Go through the listing below. Copy each line that has the string "anche".
━━━━━━
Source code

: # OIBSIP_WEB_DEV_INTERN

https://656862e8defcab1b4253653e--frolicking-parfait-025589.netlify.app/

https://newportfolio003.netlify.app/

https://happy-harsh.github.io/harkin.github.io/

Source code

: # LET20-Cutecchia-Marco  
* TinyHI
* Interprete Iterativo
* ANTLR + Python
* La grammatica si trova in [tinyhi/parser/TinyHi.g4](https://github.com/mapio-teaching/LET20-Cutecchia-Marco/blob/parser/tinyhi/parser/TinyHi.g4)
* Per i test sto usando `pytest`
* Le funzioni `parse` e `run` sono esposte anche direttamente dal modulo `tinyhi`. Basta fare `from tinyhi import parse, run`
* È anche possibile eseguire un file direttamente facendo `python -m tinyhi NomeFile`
━━━━━━
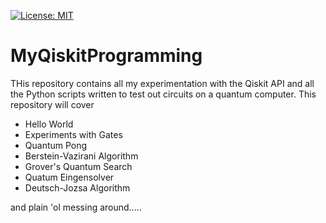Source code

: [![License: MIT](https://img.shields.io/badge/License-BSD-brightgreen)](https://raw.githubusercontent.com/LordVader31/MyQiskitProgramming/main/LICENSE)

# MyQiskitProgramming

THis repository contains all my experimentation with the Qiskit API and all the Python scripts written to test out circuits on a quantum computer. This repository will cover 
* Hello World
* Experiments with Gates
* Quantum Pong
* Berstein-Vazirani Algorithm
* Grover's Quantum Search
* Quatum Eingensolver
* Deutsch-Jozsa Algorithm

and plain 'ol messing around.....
━━━━━━
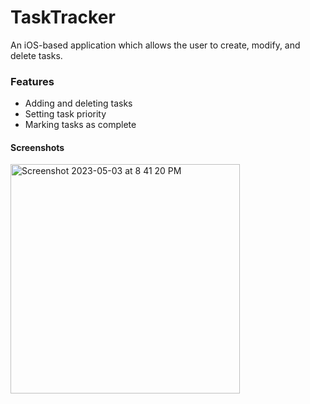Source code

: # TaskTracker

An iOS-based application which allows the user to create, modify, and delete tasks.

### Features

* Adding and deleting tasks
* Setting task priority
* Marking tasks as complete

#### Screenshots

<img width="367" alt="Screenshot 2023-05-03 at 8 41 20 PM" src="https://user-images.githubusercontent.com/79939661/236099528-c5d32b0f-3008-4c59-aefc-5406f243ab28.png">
━━━━━━
◆ RESPONSE TO THE TASK ◆
* Le funzioni `parse` e `run` sono esposte anche direttamente dal modulo `tinyhi`. Basta fare `from tinyhi import parse, run`
* È anche possibile eseguire un file direttamente facendo `python -m tinyhi NomeFile`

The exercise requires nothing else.